PROFESSOR TO STUDENTS: DROP MY CLASS IF YOU’RE EASILY ‘TRIGGERED’

Professor to Students: Drop My Class If You're Easily 'Triggered'
PROFESSOR TO STUDENTS: DROP MY CLASS IF YOU’RE EASILY ‘TRIGGERED’

Students must sign contract promising not to throw fits over different viewpoints

SEE: https://www.infowars.com/professor-to-students-drop-my-class-if-youre-easily-triggered/republished below in full unedited for informational, educational and research purposes:
A professor at the University of Wisconsin Oshkosh is making students sign a contract that asks them to immediately drop his class if they are easily “triggered.”
James “Duke” Pesta, an associate professor of English, developed the two-page contract over a year-and-a-half ago in response to a growing number of college students who become outraged over different opinions.
The contract’s Statement of Purpose, published in The College Fix Thursday, lays out the professor’s rules for attending his class.
“In this course, we study literature from cultures that existed before you were born. Their world is not our world. Their beliefs may not be our beliefs. No one asks you to believe or endorse any premise, attitude, precept, theology, political system, or ideology contained in these books or expressed in class.
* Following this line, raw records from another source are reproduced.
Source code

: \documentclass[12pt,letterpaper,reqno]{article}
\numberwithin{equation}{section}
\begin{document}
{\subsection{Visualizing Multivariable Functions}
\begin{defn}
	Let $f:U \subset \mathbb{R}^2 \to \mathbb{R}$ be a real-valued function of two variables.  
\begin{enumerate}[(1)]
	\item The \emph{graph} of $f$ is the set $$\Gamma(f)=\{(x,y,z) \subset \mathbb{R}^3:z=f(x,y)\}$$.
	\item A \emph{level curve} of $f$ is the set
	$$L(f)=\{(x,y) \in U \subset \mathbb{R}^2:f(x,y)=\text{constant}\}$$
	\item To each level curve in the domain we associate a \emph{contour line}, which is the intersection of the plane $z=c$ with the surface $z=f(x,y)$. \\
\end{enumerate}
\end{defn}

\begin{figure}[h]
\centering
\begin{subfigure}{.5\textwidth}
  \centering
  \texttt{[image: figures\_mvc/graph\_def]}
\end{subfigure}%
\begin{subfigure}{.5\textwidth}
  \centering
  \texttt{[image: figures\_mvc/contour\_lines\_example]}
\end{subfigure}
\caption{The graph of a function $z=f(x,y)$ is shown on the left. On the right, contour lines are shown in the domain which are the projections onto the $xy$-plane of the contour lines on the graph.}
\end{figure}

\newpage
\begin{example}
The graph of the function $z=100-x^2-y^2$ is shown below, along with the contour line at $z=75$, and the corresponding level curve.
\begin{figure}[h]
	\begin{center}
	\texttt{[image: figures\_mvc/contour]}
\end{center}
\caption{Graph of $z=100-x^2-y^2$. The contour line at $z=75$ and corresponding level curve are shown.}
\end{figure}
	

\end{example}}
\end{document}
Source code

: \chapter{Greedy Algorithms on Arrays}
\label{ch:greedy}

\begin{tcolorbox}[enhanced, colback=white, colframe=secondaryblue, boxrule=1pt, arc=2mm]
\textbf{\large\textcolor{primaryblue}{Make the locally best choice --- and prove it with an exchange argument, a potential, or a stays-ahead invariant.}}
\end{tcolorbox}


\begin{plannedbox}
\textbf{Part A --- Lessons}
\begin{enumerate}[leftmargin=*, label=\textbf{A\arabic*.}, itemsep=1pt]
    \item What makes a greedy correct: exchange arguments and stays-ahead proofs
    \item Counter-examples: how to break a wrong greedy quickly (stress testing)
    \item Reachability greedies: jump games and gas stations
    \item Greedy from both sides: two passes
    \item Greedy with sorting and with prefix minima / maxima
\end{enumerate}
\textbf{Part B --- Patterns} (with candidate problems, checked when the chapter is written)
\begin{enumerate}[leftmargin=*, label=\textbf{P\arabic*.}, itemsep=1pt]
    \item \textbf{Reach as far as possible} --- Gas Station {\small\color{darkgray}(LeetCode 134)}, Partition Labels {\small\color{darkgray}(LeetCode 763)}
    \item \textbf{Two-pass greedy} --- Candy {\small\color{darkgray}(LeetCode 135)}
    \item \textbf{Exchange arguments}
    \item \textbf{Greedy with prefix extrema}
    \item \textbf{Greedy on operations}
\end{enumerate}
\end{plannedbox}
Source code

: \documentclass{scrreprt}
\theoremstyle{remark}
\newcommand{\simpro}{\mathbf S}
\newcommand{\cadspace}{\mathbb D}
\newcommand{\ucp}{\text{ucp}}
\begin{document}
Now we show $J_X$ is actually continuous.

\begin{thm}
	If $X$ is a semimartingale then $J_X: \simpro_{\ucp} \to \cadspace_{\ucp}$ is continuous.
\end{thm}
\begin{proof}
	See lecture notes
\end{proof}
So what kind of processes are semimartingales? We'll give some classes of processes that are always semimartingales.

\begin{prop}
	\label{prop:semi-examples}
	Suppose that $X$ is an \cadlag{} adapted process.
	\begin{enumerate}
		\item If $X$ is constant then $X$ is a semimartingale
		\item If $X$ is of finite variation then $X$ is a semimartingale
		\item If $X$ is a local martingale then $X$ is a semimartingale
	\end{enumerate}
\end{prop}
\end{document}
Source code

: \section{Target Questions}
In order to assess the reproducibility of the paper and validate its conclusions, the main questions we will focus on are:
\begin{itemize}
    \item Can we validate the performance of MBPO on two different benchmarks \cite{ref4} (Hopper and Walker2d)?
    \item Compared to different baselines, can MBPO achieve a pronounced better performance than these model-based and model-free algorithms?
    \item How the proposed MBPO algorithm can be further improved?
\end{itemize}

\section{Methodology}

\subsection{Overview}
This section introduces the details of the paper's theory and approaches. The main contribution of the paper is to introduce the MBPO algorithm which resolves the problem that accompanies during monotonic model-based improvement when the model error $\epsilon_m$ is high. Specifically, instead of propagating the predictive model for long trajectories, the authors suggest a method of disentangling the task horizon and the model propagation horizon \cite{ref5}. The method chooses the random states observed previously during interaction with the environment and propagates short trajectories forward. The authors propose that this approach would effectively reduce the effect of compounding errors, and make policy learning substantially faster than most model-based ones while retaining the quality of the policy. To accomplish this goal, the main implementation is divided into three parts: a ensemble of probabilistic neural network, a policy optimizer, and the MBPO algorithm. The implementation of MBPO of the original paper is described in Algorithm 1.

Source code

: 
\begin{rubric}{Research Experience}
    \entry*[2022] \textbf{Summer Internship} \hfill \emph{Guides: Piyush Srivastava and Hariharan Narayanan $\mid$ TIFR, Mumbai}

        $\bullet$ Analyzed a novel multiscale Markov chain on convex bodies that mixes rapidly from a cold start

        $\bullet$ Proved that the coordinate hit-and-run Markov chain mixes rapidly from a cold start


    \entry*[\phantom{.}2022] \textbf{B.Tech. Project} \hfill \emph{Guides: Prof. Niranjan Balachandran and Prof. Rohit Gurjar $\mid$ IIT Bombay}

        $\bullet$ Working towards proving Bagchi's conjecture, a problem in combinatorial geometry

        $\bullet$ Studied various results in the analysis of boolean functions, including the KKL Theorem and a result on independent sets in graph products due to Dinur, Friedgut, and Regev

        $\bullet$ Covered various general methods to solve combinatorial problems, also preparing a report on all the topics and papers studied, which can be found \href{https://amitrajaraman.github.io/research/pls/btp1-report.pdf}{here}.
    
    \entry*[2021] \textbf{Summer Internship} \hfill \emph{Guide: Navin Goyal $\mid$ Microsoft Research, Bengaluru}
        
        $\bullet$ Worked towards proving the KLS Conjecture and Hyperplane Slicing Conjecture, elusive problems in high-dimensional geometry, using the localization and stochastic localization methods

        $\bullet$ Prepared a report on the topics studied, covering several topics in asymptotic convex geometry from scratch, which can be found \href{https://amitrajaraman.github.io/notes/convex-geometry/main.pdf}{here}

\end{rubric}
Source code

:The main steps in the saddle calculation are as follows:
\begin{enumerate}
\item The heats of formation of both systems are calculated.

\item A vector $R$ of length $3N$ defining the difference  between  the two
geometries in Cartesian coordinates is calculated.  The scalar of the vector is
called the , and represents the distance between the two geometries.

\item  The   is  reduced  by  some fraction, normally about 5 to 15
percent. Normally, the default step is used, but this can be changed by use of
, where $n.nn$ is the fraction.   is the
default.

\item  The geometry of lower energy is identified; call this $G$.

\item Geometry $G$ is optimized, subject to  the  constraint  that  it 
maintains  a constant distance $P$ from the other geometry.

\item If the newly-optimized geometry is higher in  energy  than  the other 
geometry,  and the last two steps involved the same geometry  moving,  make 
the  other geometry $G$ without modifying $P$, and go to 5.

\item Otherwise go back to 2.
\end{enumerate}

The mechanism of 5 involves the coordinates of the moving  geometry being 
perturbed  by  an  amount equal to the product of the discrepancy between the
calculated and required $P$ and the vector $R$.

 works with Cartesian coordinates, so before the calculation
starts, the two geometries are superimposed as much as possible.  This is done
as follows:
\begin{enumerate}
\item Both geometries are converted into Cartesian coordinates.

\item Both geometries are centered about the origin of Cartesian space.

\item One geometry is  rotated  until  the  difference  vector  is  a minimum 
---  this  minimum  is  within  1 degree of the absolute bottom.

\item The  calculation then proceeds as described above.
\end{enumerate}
Nor will you ever lose points or be docked grades because of your opinion (written, oral, or otherwise),” the contract says.
The Statement of Purpose goes on to condemn any attempts to judge content under the false guise of “social justice.”
“We will not malign or trivialize these texts because they do not always parrot our values. We will not assume these books are racist, sexist, or homophobic because of the period in which they were written, or because of the race, class, gender, or religion of the authors,” the contract adds. “People who approach alien cultures with such preconceived notions are bigots masquerading as critically sophisticated advocates, often in the name of ‘social justice.’ Persons who so diminish the past are neither social nor just, especially when they compel students to adopt their biases.”
A list of rules also tells anyone easily-offended to “drop the class immediately” if they feel the need to censor different ideas and opinions.
Please drop the class immediately if you are triggered by free speech, the free exchange of ideas, or people who express and defend ideas or opinions that differ from your own.
Please drop the class immediately if you are triggered by open, direct, and adult discussion of issues, including but not limited to issues of faith, war, violence, race, gender, and sexuality.
Please drop the class immediately if you are triggered by recurring encounters with heterosexuality, traditional gender identities, sympathetic representations of Christianity (or religion in general), positive examples of free markets or capitalism, or unapologetic encounters with patriotism, hierarchies, or meritocracy-based institutions or attitudes.
Please drop the class immediately if you feel entitled to censor the thoughts or words of others or insist they tailor their language or attitudes to your preferences.
Speaking with The College Fix, Pesta, who also hosts the site’s Campus Roundup YouTube show, says the contract is necessary given that administrators are less and less willing to defend speech.
“I have learned through personal experience that university administrators and equity officers are often not willing to defend classroom speech, even if that speech is taken directly from books or used to explain them,” Pesta said.
Pesta, who refuses to use trigger warnings in his class – which he refers to as “appalling from an educational standpoint” – added that he has yet to encounter any student unwilling to sign the agreement.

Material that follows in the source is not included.